TASK INSTRUCTIONS >> Please count the lines in this listing that include the string "Programming", and give only the number.

RECORDS SUPPLIED >>
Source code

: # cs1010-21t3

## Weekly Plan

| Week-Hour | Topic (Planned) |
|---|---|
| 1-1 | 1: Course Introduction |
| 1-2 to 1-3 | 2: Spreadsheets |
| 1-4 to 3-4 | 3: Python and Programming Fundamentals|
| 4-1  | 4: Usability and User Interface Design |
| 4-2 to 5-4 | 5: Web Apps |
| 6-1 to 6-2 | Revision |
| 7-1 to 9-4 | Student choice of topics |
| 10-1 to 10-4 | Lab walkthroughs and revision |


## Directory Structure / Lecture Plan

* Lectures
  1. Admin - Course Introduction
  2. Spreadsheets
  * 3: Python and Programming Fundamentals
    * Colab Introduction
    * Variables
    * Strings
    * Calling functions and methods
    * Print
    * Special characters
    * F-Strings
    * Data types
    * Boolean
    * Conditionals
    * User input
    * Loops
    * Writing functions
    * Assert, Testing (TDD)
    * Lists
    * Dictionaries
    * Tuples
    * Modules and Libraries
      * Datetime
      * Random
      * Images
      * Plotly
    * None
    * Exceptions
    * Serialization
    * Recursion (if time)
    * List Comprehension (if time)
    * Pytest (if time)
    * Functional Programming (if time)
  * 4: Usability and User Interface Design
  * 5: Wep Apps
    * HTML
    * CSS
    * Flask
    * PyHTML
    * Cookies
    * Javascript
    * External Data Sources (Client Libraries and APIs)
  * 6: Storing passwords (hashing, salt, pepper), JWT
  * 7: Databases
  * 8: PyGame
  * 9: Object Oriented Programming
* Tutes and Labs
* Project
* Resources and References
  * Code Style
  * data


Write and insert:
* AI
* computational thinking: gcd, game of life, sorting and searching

* * *

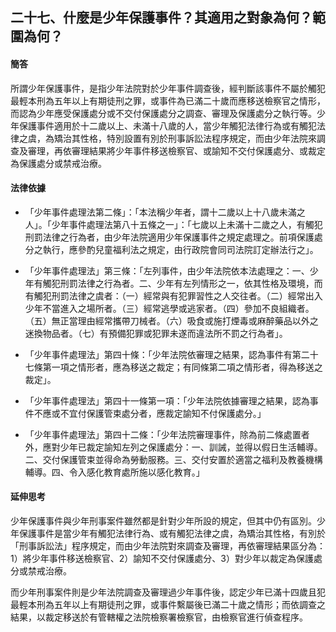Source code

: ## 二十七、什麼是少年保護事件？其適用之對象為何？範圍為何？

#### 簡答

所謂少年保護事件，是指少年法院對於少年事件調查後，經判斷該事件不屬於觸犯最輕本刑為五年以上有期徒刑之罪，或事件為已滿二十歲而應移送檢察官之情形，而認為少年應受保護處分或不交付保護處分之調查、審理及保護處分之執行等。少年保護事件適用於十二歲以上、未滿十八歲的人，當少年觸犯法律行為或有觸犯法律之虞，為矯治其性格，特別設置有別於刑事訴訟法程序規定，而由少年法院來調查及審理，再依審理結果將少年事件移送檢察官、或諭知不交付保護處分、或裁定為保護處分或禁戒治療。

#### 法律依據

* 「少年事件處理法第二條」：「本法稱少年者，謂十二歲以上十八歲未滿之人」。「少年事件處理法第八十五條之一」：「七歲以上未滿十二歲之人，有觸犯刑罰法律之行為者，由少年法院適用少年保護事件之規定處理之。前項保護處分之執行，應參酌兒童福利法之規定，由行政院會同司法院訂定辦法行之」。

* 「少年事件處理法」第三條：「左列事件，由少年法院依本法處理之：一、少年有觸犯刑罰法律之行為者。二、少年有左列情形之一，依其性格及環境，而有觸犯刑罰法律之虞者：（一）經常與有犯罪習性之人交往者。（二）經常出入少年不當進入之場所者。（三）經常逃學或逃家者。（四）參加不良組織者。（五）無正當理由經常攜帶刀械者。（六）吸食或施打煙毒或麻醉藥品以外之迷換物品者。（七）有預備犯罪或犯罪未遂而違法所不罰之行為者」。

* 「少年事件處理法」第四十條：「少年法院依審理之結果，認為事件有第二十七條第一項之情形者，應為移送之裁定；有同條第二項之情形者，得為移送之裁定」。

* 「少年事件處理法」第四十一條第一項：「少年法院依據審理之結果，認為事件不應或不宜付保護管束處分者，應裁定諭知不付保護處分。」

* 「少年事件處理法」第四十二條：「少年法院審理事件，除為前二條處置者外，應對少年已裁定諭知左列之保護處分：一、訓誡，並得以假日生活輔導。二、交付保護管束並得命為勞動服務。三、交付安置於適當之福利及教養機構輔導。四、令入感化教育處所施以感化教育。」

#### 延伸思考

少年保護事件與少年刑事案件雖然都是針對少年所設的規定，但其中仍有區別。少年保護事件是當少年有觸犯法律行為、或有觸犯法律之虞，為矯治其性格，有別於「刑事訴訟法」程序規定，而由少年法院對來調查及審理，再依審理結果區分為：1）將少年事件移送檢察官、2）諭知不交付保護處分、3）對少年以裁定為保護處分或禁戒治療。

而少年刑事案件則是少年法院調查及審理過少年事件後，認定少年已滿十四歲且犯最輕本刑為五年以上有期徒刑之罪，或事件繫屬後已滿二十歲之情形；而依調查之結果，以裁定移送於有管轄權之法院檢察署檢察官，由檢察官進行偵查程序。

EXERCISE ANSWER >> 4